No to do rzeczy:
Koszulo-bluza wygląda ogólnie tak:

W przeciwieństwie do ACSa nie jest wykonana z materiałów trudnopalnych. Korpus jest z coolmaxa wykończonego tak aby nie świecił się w podczerwieni, a rękawy są z takiego samego materiału jak współczesne koszule tropikalne używane przez wojska brytyjskie. Na barkach, łokciach i przedramieniu znajdują się wyjmowalne wkłady amortyzujące z pianki. Ich zdjęć nie będę zamieszczać ponieważ cholernie trudno włożyć je z powrotem na miejsce. Na szczęście instrukcja pozwala na pranie koszuli bez wyjmowania wkładów. Wkłady na przedramionach radzę przyszłym właścicielom od razu wywalić ponieważ do niczego się one nie przydają i utrudniają nieco regulację obwodu mankietu.
Widok na to co najbardziej mi się w UBACSie podoba i co mogłoby się znaleźć w ACSie (Wtedy ACS byłby dla mnie ideałem wśród odzieży pod balistykę.), czyli paneli z coolmaxa pod pachami.

Widać także kieszeń na ramieniu, która idealna nie jest ze względu na to, że rzepy trzymają strasznie mocno i konstrukcja jest podobna jak w reszcie odzieży brytyjskiej, czyli kieszeń jest przedłużona i zapinając ją przedłużenie składa się pod patkę zabezpieczając przedmioty w kieszeni przed wypadaniem, co w przypadku stosunkowo małego kąta nachylenia utrudnia używanie kieszeni. No i byłbym zapomniał w kieszeniach pod patkami są wszyte tasiemki służące do przywiązania przenoszonych w kieszeniach przedmiotów. Można się tylko cieszyć, że w przypadku UBACSa Brytyjczycy nie pozostali tradycyjni i nie zastosowali kieszeni zapinanych na guziki.

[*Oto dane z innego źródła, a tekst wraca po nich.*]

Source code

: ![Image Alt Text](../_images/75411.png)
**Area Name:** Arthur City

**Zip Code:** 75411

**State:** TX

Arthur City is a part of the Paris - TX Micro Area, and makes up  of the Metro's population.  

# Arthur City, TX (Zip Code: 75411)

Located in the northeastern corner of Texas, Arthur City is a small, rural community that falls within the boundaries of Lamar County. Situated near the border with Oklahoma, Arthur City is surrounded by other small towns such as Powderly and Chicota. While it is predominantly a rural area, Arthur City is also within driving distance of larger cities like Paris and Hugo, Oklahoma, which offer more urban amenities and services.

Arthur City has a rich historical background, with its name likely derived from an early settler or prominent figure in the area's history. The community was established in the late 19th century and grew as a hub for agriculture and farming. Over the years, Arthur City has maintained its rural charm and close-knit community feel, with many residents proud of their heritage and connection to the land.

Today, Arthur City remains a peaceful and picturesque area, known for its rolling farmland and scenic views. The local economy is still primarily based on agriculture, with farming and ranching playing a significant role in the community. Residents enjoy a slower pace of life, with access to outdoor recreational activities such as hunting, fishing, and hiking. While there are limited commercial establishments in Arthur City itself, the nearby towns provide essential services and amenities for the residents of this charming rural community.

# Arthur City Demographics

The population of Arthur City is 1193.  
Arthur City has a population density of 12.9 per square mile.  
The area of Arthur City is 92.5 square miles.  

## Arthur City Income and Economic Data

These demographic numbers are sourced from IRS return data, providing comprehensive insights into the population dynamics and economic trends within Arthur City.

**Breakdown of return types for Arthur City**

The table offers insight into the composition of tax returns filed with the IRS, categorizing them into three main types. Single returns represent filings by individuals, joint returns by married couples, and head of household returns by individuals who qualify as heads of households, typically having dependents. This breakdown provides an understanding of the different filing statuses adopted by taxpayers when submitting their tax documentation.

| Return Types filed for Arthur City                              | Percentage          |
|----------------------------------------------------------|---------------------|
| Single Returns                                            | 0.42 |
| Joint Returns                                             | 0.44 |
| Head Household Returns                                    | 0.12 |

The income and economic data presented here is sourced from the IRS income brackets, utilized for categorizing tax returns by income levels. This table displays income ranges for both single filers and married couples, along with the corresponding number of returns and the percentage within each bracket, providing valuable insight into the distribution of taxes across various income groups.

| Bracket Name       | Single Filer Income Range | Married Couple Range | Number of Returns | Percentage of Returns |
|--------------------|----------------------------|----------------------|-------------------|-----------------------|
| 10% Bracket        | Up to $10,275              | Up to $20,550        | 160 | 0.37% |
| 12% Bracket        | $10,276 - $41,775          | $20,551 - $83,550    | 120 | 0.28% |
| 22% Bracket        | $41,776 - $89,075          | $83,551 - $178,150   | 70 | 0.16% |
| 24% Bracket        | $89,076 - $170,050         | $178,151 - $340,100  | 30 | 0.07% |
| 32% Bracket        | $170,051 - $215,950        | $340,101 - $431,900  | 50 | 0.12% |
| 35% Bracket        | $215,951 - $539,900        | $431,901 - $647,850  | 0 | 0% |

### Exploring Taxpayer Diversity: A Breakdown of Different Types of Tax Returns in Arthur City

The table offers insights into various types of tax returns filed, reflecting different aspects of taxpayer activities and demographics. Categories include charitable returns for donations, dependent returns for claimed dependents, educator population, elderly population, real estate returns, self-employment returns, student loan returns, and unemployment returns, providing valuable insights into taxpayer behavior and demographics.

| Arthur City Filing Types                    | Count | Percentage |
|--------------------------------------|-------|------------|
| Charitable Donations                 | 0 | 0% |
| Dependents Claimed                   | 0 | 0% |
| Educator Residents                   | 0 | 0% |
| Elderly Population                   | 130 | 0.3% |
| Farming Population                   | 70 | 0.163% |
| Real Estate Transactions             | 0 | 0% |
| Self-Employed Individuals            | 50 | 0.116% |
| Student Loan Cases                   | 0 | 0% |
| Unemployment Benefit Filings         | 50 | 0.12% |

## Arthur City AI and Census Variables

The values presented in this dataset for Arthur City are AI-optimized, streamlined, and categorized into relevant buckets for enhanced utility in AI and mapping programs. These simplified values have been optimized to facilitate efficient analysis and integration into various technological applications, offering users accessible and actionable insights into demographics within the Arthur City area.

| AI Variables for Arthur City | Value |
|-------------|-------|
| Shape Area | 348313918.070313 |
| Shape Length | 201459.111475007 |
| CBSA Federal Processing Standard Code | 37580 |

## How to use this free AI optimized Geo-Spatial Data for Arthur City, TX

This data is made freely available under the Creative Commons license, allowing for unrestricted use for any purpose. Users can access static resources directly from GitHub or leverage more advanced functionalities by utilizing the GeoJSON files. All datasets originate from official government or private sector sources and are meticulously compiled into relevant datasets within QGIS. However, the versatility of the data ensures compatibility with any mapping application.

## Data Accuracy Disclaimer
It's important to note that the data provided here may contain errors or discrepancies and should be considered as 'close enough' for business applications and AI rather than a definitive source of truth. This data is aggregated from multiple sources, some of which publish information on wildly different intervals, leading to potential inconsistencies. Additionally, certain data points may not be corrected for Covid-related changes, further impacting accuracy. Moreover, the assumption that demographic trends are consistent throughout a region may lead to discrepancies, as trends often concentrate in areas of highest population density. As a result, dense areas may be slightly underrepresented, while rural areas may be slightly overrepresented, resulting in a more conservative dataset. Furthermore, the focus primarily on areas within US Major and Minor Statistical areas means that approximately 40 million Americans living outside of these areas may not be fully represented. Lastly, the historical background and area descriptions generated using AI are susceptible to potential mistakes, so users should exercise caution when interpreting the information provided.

Widok sposobu zapinania. Jest on identyczny jak w koszulach używanych przez armię JKM, ale dlaczego nie rzep? No cóż w bluzie z kompletu FROG II dla USMC mankiety są także regulowane na guziki, ale ja osobiście wolę rzep. na zdjęciu widać także co powodują piankowe wkłady na przedramieniu...

Kołnierzyk... Nic nadzwyczajnego, bardzo fajne jest obszycie kołnierza od wewnątrz coolmaxem dla lepszej wentylacji (W bluzie FROG II tego brakuje, a wspominam o tym ponieważ te bluzy są do siebie dość podobne). Osobiście uważam, że zastosowanie suwaka jest zbędne. Lepszy jest kołnierz typu golf jak w ACSie.
I słowne porównanie UBACS vs ACS
UBACS:
+Piankowe wyjmowalne wkłady na barkach (Ramiona kamizelki takiej jak np. IBA nie piją tak mocno)
+Wyjmowalne wkłady na łokciach
+Obszycie kołnierza coolmaxem
+Coolmaxowe wstawki pod pachami
+Można prać nie wyjmując wkładów
-Za mały skos naszycia kieszeni i utrudniające korzystanie z nich zakładki
-Regulacja mankietu na guziki
-Zbędny (Według mnie) suwak
-Piankowe wkłady na przedramionach nieco utrudniają regulację mankietów
-Jeżeli już się wyjmie wkłady z łokci i przedramion to bardzo ciężko jest je potem włożyć na miejsce
-Masa (UBACS jest chyba ze trzy razy cięższy od ACSa)
-Palność
-Nieco przykrótki
ACS:
+Kołnierz typu golf
+"Lotnicze" kieszenie na ramionach
+Materiał z którego są rękawy grubością przypomina podkoszulki zatem jest b. przewiewny
+Kieszeń na długopisy/lightsticki na przedramieniu (Jak w bluzie ACU).
+Mankiety regulowane na rzep
+Wyraźnie dłuższy od UBACS i praktycznie nie zdarzyło mi się by wyszedł ze spodni
+Niepalny
-Kamuflaż...
-Materiał z którego jest korpus jest b.delikatny
-Integralne ochraniacze na łokcie są upierdliwe gdy nosi się nałokietniki
-Brak wstawek wykonanych z materiału korpusu pod pachami
I jeszcze jedna różnica mimo, że rozmiar XL w armi brytyjskiej i amerykańskiej odpowiada mniej więcej takiemu samemu obwodowi klatki (Czyli koło 125 cm) to ACS jest wyraźnie bardziej dopasowany.